Available data START

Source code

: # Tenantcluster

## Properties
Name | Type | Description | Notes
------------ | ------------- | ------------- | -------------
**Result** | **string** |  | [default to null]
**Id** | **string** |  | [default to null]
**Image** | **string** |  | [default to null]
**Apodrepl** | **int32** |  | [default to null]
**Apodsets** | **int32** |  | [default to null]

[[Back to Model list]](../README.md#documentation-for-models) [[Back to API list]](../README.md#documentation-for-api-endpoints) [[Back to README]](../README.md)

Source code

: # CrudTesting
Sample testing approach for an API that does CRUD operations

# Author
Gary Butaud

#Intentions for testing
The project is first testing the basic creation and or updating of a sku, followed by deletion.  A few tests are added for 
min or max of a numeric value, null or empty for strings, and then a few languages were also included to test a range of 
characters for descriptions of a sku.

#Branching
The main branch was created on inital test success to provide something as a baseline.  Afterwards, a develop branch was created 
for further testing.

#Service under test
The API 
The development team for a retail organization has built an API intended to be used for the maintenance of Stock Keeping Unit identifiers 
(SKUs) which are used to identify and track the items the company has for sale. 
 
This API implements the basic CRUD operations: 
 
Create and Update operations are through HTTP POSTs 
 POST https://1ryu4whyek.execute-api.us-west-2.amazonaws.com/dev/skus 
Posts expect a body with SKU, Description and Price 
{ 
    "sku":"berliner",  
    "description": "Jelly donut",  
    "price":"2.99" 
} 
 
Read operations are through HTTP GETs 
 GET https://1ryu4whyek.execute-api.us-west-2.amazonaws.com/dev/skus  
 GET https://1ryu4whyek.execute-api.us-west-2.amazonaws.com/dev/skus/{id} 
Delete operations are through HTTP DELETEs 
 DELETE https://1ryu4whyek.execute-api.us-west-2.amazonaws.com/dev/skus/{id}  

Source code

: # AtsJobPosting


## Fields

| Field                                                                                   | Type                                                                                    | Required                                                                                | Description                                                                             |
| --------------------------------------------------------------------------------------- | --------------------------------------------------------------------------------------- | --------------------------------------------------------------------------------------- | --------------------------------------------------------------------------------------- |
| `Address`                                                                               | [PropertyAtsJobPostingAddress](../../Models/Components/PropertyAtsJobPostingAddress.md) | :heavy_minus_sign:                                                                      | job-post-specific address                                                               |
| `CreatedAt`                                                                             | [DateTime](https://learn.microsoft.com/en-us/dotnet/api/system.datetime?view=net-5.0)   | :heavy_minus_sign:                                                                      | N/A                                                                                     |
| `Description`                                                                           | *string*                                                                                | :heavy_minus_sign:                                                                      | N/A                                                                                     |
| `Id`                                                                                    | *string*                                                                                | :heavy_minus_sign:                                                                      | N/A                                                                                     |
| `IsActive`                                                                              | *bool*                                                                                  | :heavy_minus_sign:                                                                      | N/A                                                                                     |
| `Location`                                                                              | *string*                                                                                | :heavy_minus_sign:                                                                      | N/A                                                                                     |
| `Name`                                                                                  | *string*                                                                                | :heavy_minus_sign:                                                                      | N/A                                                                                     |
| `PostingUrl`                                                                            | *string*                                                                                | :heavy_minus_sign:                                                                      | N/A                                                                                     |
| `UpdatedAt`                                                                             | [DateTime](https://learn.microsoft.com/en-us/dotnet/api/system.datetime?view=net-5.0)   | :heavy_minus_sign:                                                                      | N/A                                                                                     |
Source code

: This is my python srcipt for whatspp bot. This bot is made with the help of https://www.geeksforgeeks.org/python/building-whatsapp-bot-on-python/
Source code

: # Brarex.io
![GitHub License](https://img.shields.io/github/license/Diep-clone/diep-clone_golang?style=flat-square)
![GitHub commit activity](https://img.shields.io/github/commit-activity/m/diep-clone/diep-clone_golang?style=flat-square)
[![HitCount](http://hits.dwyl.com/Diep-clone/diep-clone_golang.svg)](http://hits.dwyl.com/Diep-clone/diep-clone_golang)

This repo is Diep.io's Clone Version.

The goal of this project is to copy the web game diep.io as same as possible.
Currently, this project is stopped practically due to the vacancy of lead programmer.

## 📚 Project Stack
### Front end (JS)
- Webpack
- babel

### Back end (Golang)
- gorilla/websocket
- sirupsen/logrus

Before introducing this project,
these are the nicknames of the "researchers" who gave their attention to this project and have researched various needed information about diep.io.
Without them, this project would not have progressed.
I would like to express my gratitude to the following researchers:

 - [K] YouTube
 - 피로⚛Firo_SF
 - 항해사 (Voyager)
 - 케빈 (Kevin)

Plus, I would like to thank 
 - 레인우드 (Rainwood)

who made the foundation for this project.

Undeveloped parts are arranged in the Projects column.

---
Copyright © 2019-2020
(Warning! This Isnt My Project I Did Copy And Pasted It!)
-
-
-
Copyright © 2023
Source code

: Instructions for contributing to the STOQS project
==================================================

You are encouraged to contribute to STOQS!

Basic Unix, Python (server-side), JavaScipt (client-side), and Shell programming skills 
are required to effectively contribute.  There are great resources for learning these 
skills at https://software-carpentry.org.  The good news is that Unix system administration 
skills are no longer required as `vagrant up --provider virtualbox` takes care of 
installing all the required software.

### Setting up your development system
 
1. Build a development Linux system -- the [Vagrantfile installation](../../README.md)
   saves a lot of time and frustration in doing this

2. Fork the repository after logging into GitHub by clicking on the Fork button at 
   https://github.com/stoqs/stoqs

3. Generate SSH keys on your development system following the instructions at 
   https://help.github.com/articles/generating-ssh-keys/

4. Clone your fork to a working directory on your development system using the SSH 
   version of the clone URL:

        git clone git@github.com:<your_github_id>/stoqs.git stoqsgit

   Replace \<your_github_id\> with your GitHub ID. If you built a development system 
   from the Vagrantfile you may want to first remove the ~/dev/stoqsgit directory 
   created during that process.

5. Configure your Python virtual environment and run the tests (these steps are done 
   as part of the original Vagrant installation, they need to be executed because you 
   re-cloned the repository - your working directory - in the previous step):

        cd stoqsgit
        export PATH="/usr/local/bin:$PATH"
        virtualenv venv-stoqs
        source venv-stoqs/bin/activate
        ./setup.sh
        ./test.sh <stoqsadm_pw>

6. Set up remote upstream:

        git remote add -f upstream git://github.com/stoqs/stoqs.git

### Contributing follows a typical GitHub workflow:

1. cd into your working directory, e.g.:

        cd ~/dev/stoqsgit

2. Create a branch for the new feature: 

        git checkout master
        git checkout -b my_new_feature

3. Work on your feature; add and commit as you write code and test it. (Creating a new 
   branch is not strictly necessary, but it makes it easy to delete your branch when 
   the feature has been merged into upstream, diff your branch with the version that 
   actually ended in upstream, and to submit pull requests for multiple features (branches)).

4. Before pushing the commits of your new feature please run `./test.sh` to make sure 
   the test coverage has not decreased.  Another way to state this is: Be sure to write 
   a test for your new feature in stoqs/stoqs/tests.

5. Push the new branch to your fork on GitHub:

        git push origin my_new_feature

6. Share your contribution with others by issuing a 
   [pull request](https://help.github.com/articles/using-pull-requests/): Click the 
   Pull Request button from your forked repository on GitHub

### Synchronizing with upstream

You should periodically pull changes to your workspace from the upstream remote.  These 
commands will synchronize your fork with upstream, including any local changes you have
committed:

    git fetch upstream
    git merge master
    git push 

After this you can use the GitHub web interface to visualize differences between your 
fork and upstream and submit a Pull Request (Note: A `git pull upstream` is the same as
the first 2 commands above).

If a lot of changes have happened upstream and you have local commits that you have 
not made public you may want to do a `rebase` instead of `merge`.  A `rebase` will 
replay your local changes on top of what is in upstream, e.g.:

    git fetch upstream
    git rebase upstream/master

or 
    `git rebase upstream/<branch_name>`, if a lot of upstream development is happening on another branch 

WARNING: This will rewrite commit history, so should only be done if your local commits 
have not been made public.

Available data END

Problem requirements
Every word in the records must appear in your copy exactly as it does above.

Finished task
Source code

: # Tenantcluster

## Properties
Name | Type | Description | Notes
------------ | ------------- | ------------- | -------------
**Result** | **string** |  | [default to null]
**Id** | **string** |  | [default to null]
**Image** | **string** |  | [default to null]
**Apodrepl** | **int32** |  | [default to null]
**Apodsets** | **int32** |  | [default to null]

[[Back to Model list]](../README.md#documentation-for-models) [[Back to API list]](../README.md#documentation-for-api-endpoints) [[Back to README]](../README.md)

Source code

: # CrudTesting
Sample testing approach for an API that does CRUD operations

# Author
Gary Butaud

#Intentions for testing
The project is first testing the basic creation and or updating of a sku, followed by deletion.  A few tests are added for 
min or max of a numeric value, null or empty for strings, and then a few languages were also included to test a range of 
characters for descriptions of a sku.

#Branching
The main branch was created on inital test success to provide something as a baseline.  Afterwards, a develop branch was created 
for further testing.

#Service under test
The API 
The development team for a retail organization has built an API intended to be used for the maintenance of Stock Keeping Unit identifiers 
(SKUs) which are used to identify and track the items the company has for sale. 
 
This API implements the basic CRUD operations: 
 
Create and Update operations are through HTTP POSTs 
 POST https://1ryu4whyek.execute-api.us-west-2.amazonaws.com/dev/skus 
Posts expect a body with SKU, Description and Price 
{ 
    "sku":"berliner",  
    "description": "Jelly donut",  
    "price":"2.99" 
} 
 
Read operations are through HTTP GETs 
 GET https://1ryu4whyek.execute-api.us-west-2.amazonaws.com/dev/skus  
 GET https://1ryu4whyek.execute-api.us-west-2.amazonaws.com/dev/skus/{id} 
Delete operations are through HTTP DELETEs 
 DELETE https://1ryu4whyek.execute-api.us-west-2.amazonaws.com/dev/skus/{id}  

Source code

: # AtsJobPosting


## Fields

| Field                                                                                   | Type                                                                                    | Required                                                                                | Description                                                                             |
| --------------------------------------------------------------------------------------- | --------------------------------------------------------------------------------------- | --------------------------------------------------------------------------------------- | --------------------------------------------------------------------------------------- |
| `Address`                                                                               | [PropertyAtsJobPostingAddress](../../Models/Components/PropertyAtsJobPostingAddress.md) | :heavy_minus_sign:                                                                      | job-post-specific address                                                               |
| `CreatedAt`                                                                             | [DateTime](https://learn.microsoft.com/en-us/dotnet/api/system.datetime?view=net-5.0)   | :heavy_minus_sign:                                                                      | N/A                                                                                     |
| `Description`                                                                           | *string*                                                                                | :heavy_minus_sign:                                                                      | N/A                                                                                     |
| `Id`                                                                                    | *string*                                                                                | :heavy_minus_sign:                                                                      | N/A                                                                                     |
| `IsActive`                                                                              | *bool*                                                                                  | :heavy_minus_sign:                                                                      | N/A                                                                                     |
| `Location`                                                                              | *string*                                                                                | :heavy_minus_sign:                                                                      | N/A                                                                                     |
| `Name`                                                                                  | *string*                                                                                | :heavy_minus_sign:                                                                      | N/A                                                                                     |
| `PostingUrl`                                                                            | *string*                                                                                | :heavy_minus_sign:                                                                      | N/A                                                                                     |
| `UpdatedAt`                                                                             | [DateTime](https://learn.microsoft.com/en-us/dotnet/api/system.datetime?view=net-5.0)   | :heavy_minus_sign:                                                                      | N/A                                                                                     |
Source code

: This is my python srcipt for whatspp bot. This bot is made with the help of https://www.geeksforgeeks.org/python/building-whatsapp-bot-on-python/
Source code

: # Brarex.io
![GitHub License](https://img.shields.io/github/license/Diep-clone/diep-clone_golang?style=flat-square)
![GitHub commit activity](https://img.shields.io/github/commit-activity/m/diep-clone/diep-clone_golang?style=flat-square)
[![HitCount](http://hits.dwyl.com/Diep-clone/diep-clone_golang.svg)](http://hits.dwyl.com/Diep-clone/diep-clone_golang)

This repo is Diep.io's Clone Version.

The goal of this project is to copy the web game diep.io as same as possible.
Currently, this project is stopped practically due to the vacancy of lead programmer.

## 📚 Project Stack
### Front end (JS)
- Webpack
- babel

### Back end (Golang)
- gorilla/websocket
- sirupsen/logrus

Before introducing this project,
these are the nicknames of the "researchers" who gave their attention to this project and have researched various needed information about diep.io.
Without them, this project would not have progressed.
I would like to express my gratitude to the following researchers:

 - [K] YouTube
 - 피로⚛Firo_SF
 - 항해사 (Voyager)
 - 케빈 (Kevin)

Plus, I would like to thank 
 - 레인우드 (Rainwood)

who made the foundation for this project.

Undeveloped parts are arranged in the Projects column.

---
Copyright © 2019-2020
(Warning! This Isnt My Project I Did Copy And Pasted It!)
-
-
-
Copyright © 2023
Source code

: Instructions for contributing to the STOQS project
==================================================

You are encouraged to contribute to STOQS!

Basic Unix, Python (server-side), JavaScipt (client-side), and Shell programming skills 
are required to effectively contribute.  There are great resources for learning these 
skills at https://software-carpentry.org.  The good news is that Unix system administration 
skills are no longer required as `vagrant up --provider virtualbox` takes care of 
installing all the required software.

### Setting up your development system
 
1. Build a development Linux system -- the [Vagrantfile installation](../../README.md)
   saves a lot of time and frustration in doing this

2. Fork the repository after logging into GitHub by clicking on the Fork button at 
   https://github.com/stoqs/stoqs

3. Generate SSH keys on your development system following the instructions at 
   https://help.github.com/articles/generating-ssh-keys/

4. Clone your fork to a working directory on your development system using the SSH 
   version of the clone URL:

        git clone git@github.com:<your_github_id>/stoqs.git stoqsgit

   Replace \<your_github_id\> with your GitHub ID. If you built a development system 
   from the Vagrantfile you may want to first remove the ~/dev/stoqsgit directory 
   created during that process.

5. Configure your Python virtual environment and run the tests (these steps are done 
   as part of the original Vagrant installation, they need to be executed because you 
   re-cloned the repository - your working directory - in the previous step):

        cd stoqsgit
        export PATH="/usr/local/bin:$PATH"
        virtualenv venv-stoqs
        source venv-stoqs/bin/activate
        ./setup.sh
        ./test.sh <stoqsadm_pw>

6. Set up remote upstream:

        git remote add -f upstream git://github.com/stoqs/stoqs.git

### Contributing follows a typical GitHub workflow:

1. cd into your working directory, e.g.:

        cd ~/dev/stoqsgit

2. Create a branch for the new feature: 

        git checkout master
        git checkout -b my_new_feature

3. Work on your feature; add and commit as you write code and test it. (Creating a new 
   branch is not strictly necessary, but it makes it easy to delete your branch when 
   the feature has been merged into upstream, diff your branch with the version that 
   actually ended in upstream, and to submit pull requests for multiple features (branches)).

4. Before pushing the commits of your new feature please run `./test.sh` to make sure 
   the test coverage has not decreased.  Another way to state this is: Be sure to write 
   a test for your new feature in stoqs/stoqs/tests.

5. Push the new branch to your fork on GitHub:

        git push origin my_new_feature

6. Share your contribution with others by issuing a 
   [pull request](https://help.github.com/articles/using-pull-requests/): Click the 
   Pull Request button from your forked repository on GitHub

### Synchronizing with upstream

You should periodically pull changes to your workspace from the upstream remote.  These 
commands will synchronize your fork with upstream, including any local changes you have
committed:

    git fetch upstream
    git merge master
    git push 

After this you can use the GitHub web interface to visualize differences between your 
fork and upstream and submit a Pull Request (Note: A `git pull upstream` is the same as
the first 2 commands above).

If a lot of changes have happened upstream and you have local commits that you have 
not made public you may want to do a `rebase` instead of `merge`.  A `rebase` will 
replay your local changes on top of what is in upstream, e.g.:

    git fetch upstream
    git rebase upstream/master

or 
    `git rebase upstream/<branch_name>`, if a lot of upstream development is happening on another branch 

WARNING: This will rewrite commit history, so should only be done if your local commits 
have not been made public.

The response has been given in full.